Left-bias and non-structural equality.

Jean-Philippe Bernardy jeanphilippe.bernardy at gmail.com
Mon Jan 2 14:29:31 EST 2006

On 1/2/06, Adrian Hey <ahey at iee.org> wrote:
> On Sunday 01 Jan 2006 3:28 pm, Jean-Philippe Bernardy wrote:
> > Yes, union suffers from the same problem; both in Set and Map as well.
> > The testing code can now detect problems of left-biasing in presence
> > of non-structural equality. (That's what I wanted to implement before
> > applying the fix).
> Actually I was wondering whether or not the term "left-biasing" was
> particularly useful. It could be misleading for some functions.
> For example..
> -- | /O(n*log n)/. Create a set from a list of elements.
> fromList :: Ord a => [a] -> Set a
> fromList xs = foldlStrict ins empty xs
>   where ins t x = insert x t
> My interpretation of left biasing would be that if the input list contains
> multiple occurences of "equal" values then the first occurence is the one
> which is inserted in the Set and the rest are discarded. But AFAICS the
> this is not the case with the current Data.Set implementation (or with the
> clone I just produced). Both are right biased (at least according to my
> intuitive understanding of the term).

There is a "definition" of left-bias here:

-- Note that the implementation is /left-biased/ -- the elements of a
-- first argument are always perferred to the second, for example in
-- 'union' or 'insert'.  Of course, left-biasing can only be observed
-- when equality is an equivalence relation instead of structural
-- equality.

...which says nothing about biasing inside a list.

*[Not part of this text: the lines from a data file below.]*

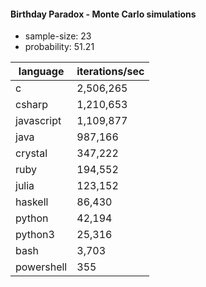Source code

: #### Birthday Paradox - Monte Carlo simulations

* sample-size: 23
* probability: 51.21

language | iterations/sec
|--|--|
c|2,506,265
csharp|1,210,653
javascript|1,109,877
java|987,166
crystal|347,222
ruby|194,552
julia|123,152
haskell|86,430
python|42,194
python3|25,316
bash|3,703
powershell|355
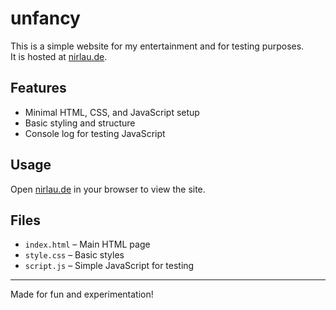 # unfancy

This is a simple website for my entertainment and for testing purposes.  
It is hosted at [nirlau.de](https://nirlau.de).

## Features

- Minimal HTML, CSS, and JavaScript setup
- Basic styling and structure
- Console log for testing JavaScript

## Usage

Open [nirlau.de](https://nirlau.de) in your browser to view the site.

## Files

- `index.html` – Main HTML page
- `style.css` – Basic styles
- `script.js` – Simple JavaScript for testing

---

Made for fun and experimentation!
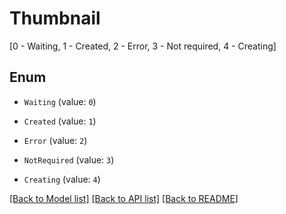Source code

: # Thumbnail
[0 - Waiting, 1 - Created, 2 - Error, 3 - Not required, 4 - Creating]

## Enum

* `Waiting` (value: `0`)

* `Created` (value: `1`)

* `Error` (value: `2`)

* `NotRequired` (value: `3`)

* `Creating` (value: `4`)

[[Back to Model list]](../README.md#documentation-for-models) [[Back to API list]](../README.md#documentation-for-api-endpoints) [[Back to README]](../README.md)


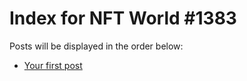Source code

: # Index for NFT World #1383
Posts will be displayed in the order below:

- [Your first post](./001-first.md)

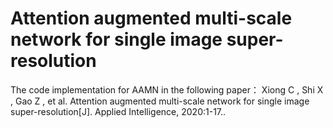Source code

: # Attention augmented multi-scale network for single image super-resolution
The code implementation for AAMN in the following paper：
Xiong C ,  Shi X ,  Gao Z , et al. Attention augmented multi-scale network for single image super-resolution[J]. Applied Intelligence, 2020:1-17..
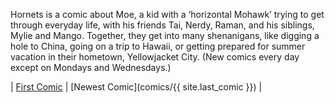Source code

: Hornets is a comic about Moe, a kid with a ‘horizontal Mohawk’ trying to get through everyday life, with his friends Tai, Nerdy, Raman, and his siblings, Mylie and Mango. Together, they get into many shenanigans, like digging a hole to China, going on a trip to Hawaii, or getting prepared for summer vacation in their hometown, Yellowjacket City. (New comics every day except on Mondays and Wednesdays.)

| [First Comic](comics/1) | [Newest Comic](comics/{{ site.last_comic }}) |

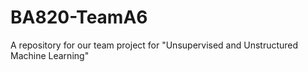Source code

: # BA820-TeamA6
A repository for our team project for "Unsupervised and Unstructured Machine Learning"
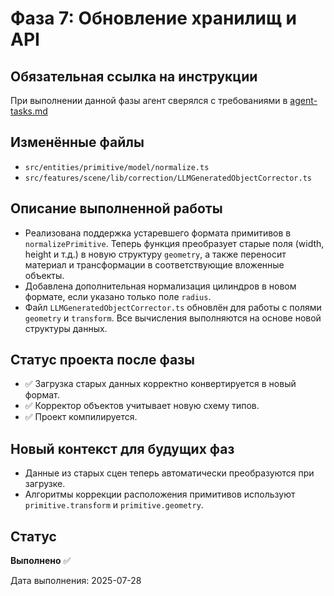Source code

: # Фаза 7: Обновление хранилищ и API

## Обязательная ссылка на инструкции
При выполнении данной фазы агент сверялся с требованиями в [agent-tasks.md](../../../docs/development/workflows/agent-tasks.md)

## Изменённые файлы
- `src/entities/primitive/model/normalize.ts`
- `src/features/scene/lib/correction/LLMGeneratedObjectCorrector.ts`

## Описание выполненной работы
- Реализована поддержка устаревшего формата примитивов в `normalizePrimitive`. Теперь функция преобразует старые поля (width, height и т.д.) в новую структуру `geometry`, а также переносит материал и трансформации в соответствующие вложенные объекты.
- Добавлена дополнительная нормализация цилиндров в новом формате, если указано только поле `radius`.
- Файл `LLMGeneratedObjectCorrector.ts` обновлён для работы с полями `geometry` и `transform`. Все вычисления выполняются на основе новой структуры данных.

## Статус проекта после фазы
- ✅ Загрузка старых данных корректно конвертируется в новый формат.
- ✅ Корректор объектов учитывает новую схему типов.
- ✅ Проект компилируется.

## Новый контекст для будущих фаз
- Данные из старых сцен теперь автоматически преобразуются при загрузке.
- Алгоритмы коррекции расположения примитивов используют `primitive.transform` и `primitive.geometry`.

## Статус
**Выполнено** ✅

Дата выполнения: 2025-07-28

> BTW, I think I would prefer the default behaviour of insert
> to be to retain existing elements because this allows the
> optimisation of not updating the data structure representing
> the set at all (which should help keep heap burn rate down).
> But I guess this is in effect assuming equality implies
> structural equality so others may not like it. Sigh...

The biggest problem with this is that Map.insert changes the value
corresponding to the inserted key inside the map, and since it is
observable even with structural equality, you can be certain that
quite some people rely on that behaviour. Making Set do the opposite
is rather counter-intuitive.

In summary, left-biasing is important even in with well-behaved
equality, in the case of Maps.

> <whine>
> I really wish this whole issue of how to properly deal with "things
> that are equal but may still be different somehow" would just go
> away :-) It's hard to be precise about what choice you've made, and
> whatever choice you do make usually seems arbitrary. Even when
> it doesn't make any semantic difference, the choice you make may
> well have an observable effect on space and time behavior.
> </whine>

I really wish it too. BTW, the fact that Map and Sets had many
problems with non-structural equality and biasing is quite revealing
that this is not such a big problem in practice. (For the record I had
to fix union and intersection in Set, and union*, intersection*,
differenceWith* and insertWith* in Map)

Non structural equality seemed not to have many proponents the last
time I discussed it. (See
http://www.haskell.org//pipermail/libraries/2004-March/001833.html and
following messages)
Yet, since haskell doesn't rule it out, I guess we have to provide a
consitent behaviour, if only to minimize the user's suprise.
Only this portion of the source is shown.